Hilfe bei der Umsetzung
Um diese Kluft zu überwinden, haben die Gärtner von Eden ihr Angebot im letzten Jahr um einen Baustein erweitert: Projektmanagement. Seitdem gibt es mit Andreas Kamp einen Mitarbeiter, der eigens dafür da ist, die Mitgliedsbetriebe bei der Umsetzung und Implementierung der genossenschaftlichen Konzepte zu unterstützen – vor Ort, hands-on und ganz auf die individuellen Bedürfnisse des jeweiligen Betriebs zugeschnitten. Wie geht man an die Umsetzung der neuen Internetseite heran? Wie strukturiert man das unternehmenseigene Wissensmanagement-Tool? Welche Prozesse lassen sich optimieren? Welche digitalen Tools passen zum Unternehmen? Wie lässt sich KI sinnvoll integrieren? Der Projektmanager liefert Antworten und Beratung. Seine Leistung reicht von der Analyse des Ist-Zustands und der Klärung von Erwartungen über Empfehlungen bis hin zu internen Workshops und der Unterstützung bei der praktischen Umsetzung. Er holt die Betriebe und die für das jeweilige Projekt zuständigen Mitarbeitenden genau da ab, wo sie stehen, und begleitet sie während der gesamten Umsetzungsphase. Inhouse-Consulting nennt sich ein solches Angebot in der Beratersprache.
Was in großen Unternehmen oder auch Behörden schon lange gelebte Praxis ist, ist für den GaLaBau ein innovativer Ansatz: „Wir sind eine Branche, in der praktisches Arbeiten im Mittelpunkt steht. Da passt es einfach gut, zum Konzept gleich auch die Umsetzungskomptenz mitzuliefern“, fasst Andreas Kamp, selbst gelernter Landschaftsgärtner, zusammen. Seine erste Bilanz nach gut einem halben Jahr bei den Gärtnern von Eden: „Die Rückmeldung aus den Betrieben ist gut.

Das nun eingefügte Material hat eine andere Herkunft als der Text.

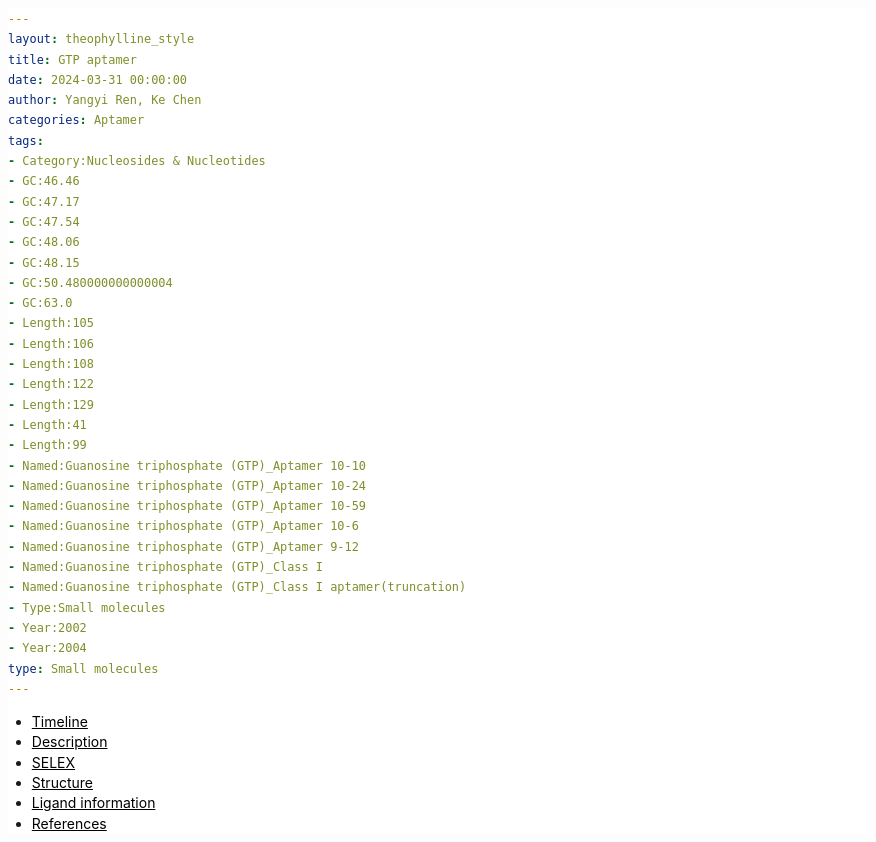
 ```yaml
---
layout: theophylline_style
title: GTP aptamer
date: 2024-03-31 00:00:00
author: Yangyi Ren, Ke Chen
categories: Aptamer
tags:
- Category:Nucleosides & Nucleotides
- GC:46.46
- GC:47.17
- GC:47.54
- GC:48.06
- GC:48.15
- GC:50.480000000000004
- GC:63.0
- Length:105
- Length:106
- Length:108
- Length:122
- Length:129
- Length:41
- Length:99
- Named:Guanosine triphosphate (GTP)_Aptamer 10-10
- Named:Guanosine triphosphate (GTP)_Aptamer 10-24
- Named:Guanosine triphosphate (GTP)_Aptamer 10-59
- Named:Guanosine triphosphate (GTP)_Aptamer 10-6
- Named:Guanosine triphosphate (GTP)_Aptamer 9-12
- Named:Guanosine triphosphate (GTP)_Class I
- Named:Guanosine triphosphate (GTP)_Class I aptamer(truncation)
- Type:Small molecules
- Year:2002
- Year:2004
type: Small molecules
---
```

<html>


<div class="side-nav">
<ul>
    <div class="side-nav-item"><li><a href="#timeline" style="color: #000000;">Timeline</a></li></div>
    <div class="side-nav-item"><li><a href="#description" style="color: #000000;">Description</a></li></div>
    <div class="side-nav-item"><li><a href="#SELEX" style="color: #000000;">SELEX</a></li></div>
    <div class="side-nav-item"><li><a href="#Structure" style="color: #000000;">Structure</a></li></div>
    <div class="side-nav-item"><li><a href="#ligand-recognition" style="color: #000000;">Ligand information</a></li></div>
    <div class="side-nav-item"><li><a href="#references" style="color: #000000;">References</a></li></div>
    </ul>
</div>
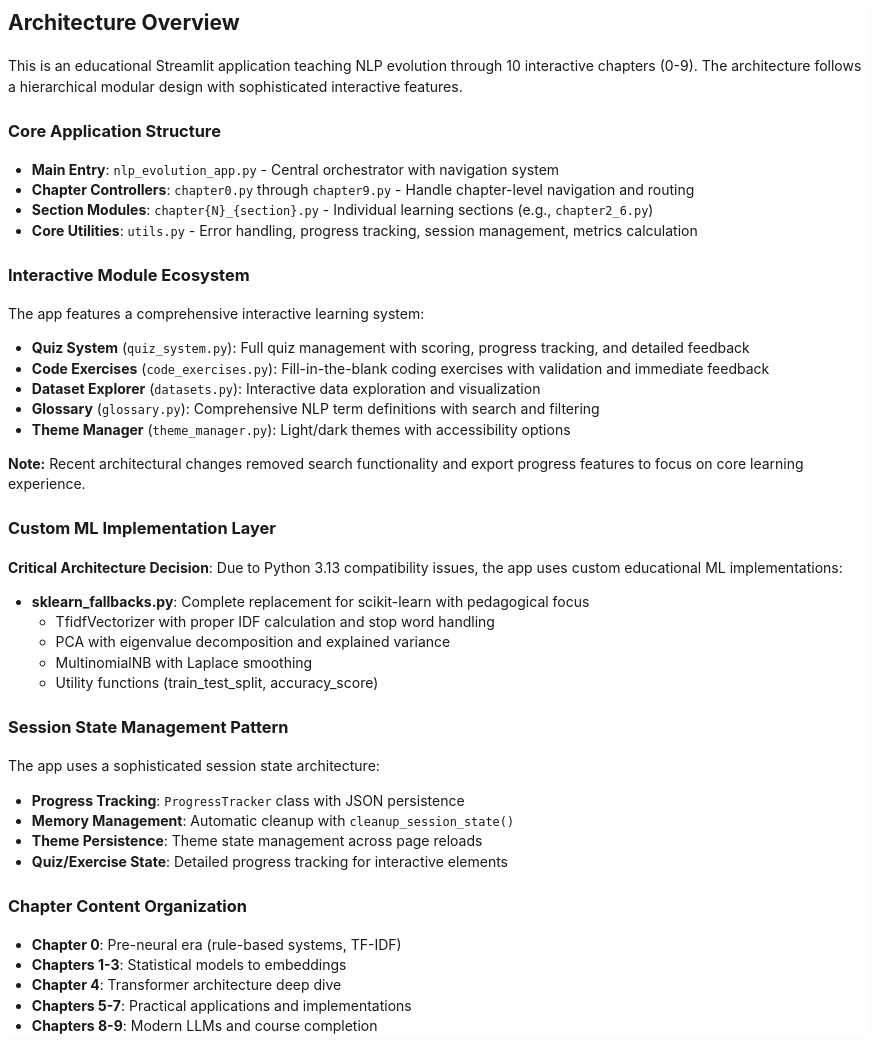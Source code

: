 ## Architecture Overview

This is an educational Streamlit application teaching NLP evolution through 10 interactive chapters (0-9). The architecture follows a hierarchical modular design with sophisticated interactive features.

### Core Application Structure
- **Main Entry**: `nlp_evolution_app.py` - Central orchestrator with navigation system
- **Chapter Controllers**: `chapter0.py` through `chapter9.py` - Handle chapter-level navigation and routing
- **Section Modules**: `chapter{N}_{section}.py` - Individual learning sections (e.g., `chapter2_6.py`)
- **Core Utilities**: `utils.py` - Error handling, progress tracking, session management, metrics calculation

### Interactive Module Ecosystem
The app features a comprehensive interactive learning system:

- **Quiz System** (`quiz_system.py`): Full quiz management with scoring, progress tracking, and detailed feedback
- **Code Exercises** (`code_exercises.py`): Fill-in-the-blank coding exercises with validation and immediate feedback
- **Dataset Explorer** (`datasets.py`): Interactive data exploration and visualization
- **Glossary** (`glossary.py`): Comprehensive NLP term definitions with search and filtering
- **Theme Manager** (`theme_manager.py`): Light/dark themes with accessibility options

**Note:** Recent architectural changes removed search functionality and export progress features to focus on core learning experience.

### Custom ML Implementation Layer
**Critical Architecture Decision**: Due to Python 3.13 compatibility issues, the app uses custom educational ML implementations:

- **sklearn_fallbacks.py**: Complete replacement for scikit-learn with pedagogical focus
  - TfidfVectorizer with proper IDF calculation and stop word handling
  - PCA with eigenvalue decomposition and explained variance
  - MultinomialNB with Laplace smoothing
  - Utility functions (train_test_split, accuracy_score)

### Session State Management Pattern
The app uses a sophisticated session state architecture:
- **Progress Tracking**: `ProgressTracker` class with JSON persistence
- **Memory Management**: Automatic cleanup with `cleanup_session_state()`
- **Theme Persistence**: Theme state management across page reloads
- **Quiz/Exercise State**: Detailed progress tracking for interactive elements

### Chapter Content Organization
- **Chapter 0**: Pre-neural era (rule-based systems, TF-IDF)
- **Chapters 1-3**: Statistical models to embeddings
- **Chapter 4**: Transformer architecture deep dive
- **Chapters 5-7**: Practical applications and implementations
- **Chapters 8-9**: Modern LLMs and course completion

Wir sorgen jetzt für den niederschwelligen Einstieg in die Projektumsetzung und dafür, dass die Unternehmen schnell die Vorteile unserer Konzepte in der Praxis spüren. Das senkt die Hemmschwellen bei neuen Projekten und motiviert zu mehr.“
Bindeglied und Wissensbrücke
Die Genossenschaft als ganze profitiert ebenfalls von den neuen Strukturen: Die Rolle des Projektmanagers garantiert einen stetigen Austausch mit den Betrieben, Andreas Kamp ist regelmäßig vor Ort und nimmt auch an sämtlichen Erfa-Treffen teil. Damit ist er sehr nah an den praktischen Themen des Unternehmensalltags dran, kann Betriebe mit ähnlichen Fragestellungen unkompliziert vernetzen und neue Anforderungen an den Vorstand herantragen. „Wir haben so den Informationsaustausch noch einmal deutlich verbessern können“, bilanziert Gärtner-von-Eden-Vorständin Nicole Klattenhoff. „In den Betrieben sind die Gärtner von Eden nun für die Mitarbeitenden viel greifbarer, wir sorgen für noch mehr Bekanntheit und Akzeptanz für die Leistungen der Genossenschaft und wir erfahren schnell und flächendeckend, was unsere Mitglieder umtreibt und können sofort aktiv werden – eine Win-win-Situation.“
Spannend dürfte das genossenschaftseigene Projektmanagement-Angebot auch für Neumitglieder sein. Ihnen erleichtert es den schnellen und tiefen Einstig in die Angebote der Genossenschaft.